Shipenko, who will complete the shooting on Earth after filming the movie’s space episodes, said Shkaplerov and two other Russian cosmonauts now on board the station — Oleg Novitskiy and Pyotr Dubrov — will all play parts in the new movie.
Russia’s state-controlled Channel One television, which is involved in making the movie, has extensively covered the crew training and the launch.
“I’m in shock. I still can’t imagine that my mom is out there,” Peresild’s daughter, Anna, said in televised remarks minutes after the launch.
Dmitry Rogozin, head of the Russian state space corporation Roscosmos, was a key force behind the project, describing it as a chance to burnish the nation’s space glory and rejecting criticism from some Russian media.

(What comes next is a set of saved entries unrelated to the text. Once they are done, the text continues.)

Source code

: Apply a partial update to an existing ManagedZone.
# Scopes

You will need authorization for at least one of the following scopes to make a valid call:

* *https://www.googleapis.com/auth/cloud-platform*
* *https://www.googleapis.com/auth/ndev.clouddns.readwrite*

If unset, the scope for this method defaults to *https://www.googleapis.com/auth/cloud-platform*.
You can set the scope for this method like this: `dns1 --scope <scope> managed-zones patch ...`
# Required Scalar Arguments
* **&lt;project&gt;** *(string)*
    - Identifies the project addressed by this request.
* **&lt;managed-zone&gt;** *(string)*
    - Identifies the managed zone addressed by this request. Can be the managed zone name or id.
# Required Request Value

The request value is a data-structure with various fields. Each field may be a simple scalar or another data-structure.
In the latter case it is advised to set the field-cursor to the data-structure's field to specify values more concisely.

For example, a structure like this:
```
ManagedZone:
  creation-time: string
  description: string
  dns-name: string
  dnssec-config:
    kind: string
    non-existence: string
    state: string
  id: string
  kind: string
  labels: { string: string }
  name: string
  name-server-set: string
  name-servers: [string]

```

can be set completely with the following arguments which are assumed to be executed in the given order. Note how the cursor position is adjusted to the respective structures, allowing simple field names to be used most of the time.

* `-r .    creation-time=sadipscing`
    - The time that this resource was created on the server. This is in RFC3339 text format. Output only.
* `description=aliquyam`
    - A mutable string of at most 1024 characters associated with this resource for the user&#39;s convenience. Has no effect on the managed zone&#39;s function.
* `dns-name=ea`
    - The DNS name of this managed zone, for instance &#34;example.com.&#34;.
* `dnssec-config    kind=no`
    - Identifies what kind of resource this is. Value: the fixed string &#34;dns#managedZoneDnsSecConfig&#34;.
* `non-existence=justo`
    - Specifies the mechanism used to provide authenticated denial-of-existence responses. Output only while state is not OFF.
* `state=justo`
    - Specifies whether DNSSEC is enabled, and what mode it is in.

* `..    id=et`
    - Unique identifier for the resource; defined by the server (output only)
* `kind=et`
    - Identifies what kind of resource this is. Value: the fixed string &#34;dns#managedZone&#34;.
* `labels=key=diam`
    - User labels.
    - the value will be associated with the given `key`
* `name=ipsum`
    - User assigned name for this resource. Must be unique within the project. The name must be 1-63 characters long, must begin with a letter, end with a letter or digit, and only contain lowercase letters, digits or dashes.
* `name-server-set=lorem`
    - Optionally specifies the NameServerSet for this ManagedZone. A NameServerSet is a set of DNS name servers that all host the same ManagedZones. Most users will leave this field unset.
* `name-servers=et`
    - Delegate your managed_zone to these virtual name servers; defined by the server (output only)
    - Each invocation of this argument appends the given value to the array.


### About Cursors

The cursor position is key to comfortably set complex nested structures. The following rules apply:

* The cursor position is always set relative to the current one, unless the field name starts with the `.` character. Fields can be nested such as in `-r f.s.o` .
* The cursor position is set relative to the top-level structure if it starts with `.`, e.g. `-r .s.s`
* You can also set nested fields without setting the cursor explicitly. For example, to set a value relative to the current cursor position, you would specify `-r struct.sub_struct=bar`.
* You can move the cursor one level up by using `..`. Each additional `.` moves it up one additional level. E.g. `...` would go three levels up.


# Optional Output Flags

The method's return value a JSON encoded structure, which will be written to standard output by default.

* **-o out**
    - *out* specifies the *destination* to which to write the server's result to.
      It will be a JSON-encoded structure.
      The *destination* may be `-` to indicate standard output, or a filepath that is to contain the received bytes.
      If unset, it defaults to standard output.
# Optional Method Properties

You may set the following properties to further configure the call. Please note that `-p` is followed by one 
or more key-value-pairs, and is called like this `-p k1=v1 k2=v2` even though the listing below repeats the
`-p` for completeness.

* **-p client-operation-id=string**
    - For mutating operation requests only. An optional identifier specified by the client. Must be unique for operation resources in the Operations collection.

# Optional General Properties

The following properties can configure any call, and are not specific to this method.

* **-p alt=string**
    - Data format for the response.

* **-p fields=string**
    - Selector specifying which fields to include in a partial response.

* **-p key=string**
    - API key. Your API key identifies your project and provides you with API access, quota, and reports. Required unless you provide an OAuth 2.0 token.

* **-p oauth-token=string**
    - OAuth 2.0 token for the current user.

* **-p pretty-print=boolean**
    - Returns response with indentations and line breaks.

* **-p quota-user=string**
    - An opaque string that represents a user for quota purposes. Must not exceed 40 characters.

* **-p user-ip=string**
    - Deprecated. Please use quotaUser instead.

Some commentators argued that the film project would distract the Russian crew and could be awkward to film on the Russian segment of the International Space Station, which is considerably less spacious compared to the U.S. segment. A new Russia lab module, the Nauka, was added in July, but it is yet to be fully integrated into the station.
On the space station, the three newcomers join Thomas Pesquet of the European Space Agency; NASA astronauts Mark Vande Hei, Shane Kimbrough and Megan McArthur; Roscosmos cosmonauts Novitskiy and Dubrov; and Aki Hoshide of the Japan Aerospace Exploration Agency.
Novitskiy, who will star as the ailing cosmonaut in the film, will take the captain’s seat in a Soyuz capsule to take the film crew back to Earth on October 17.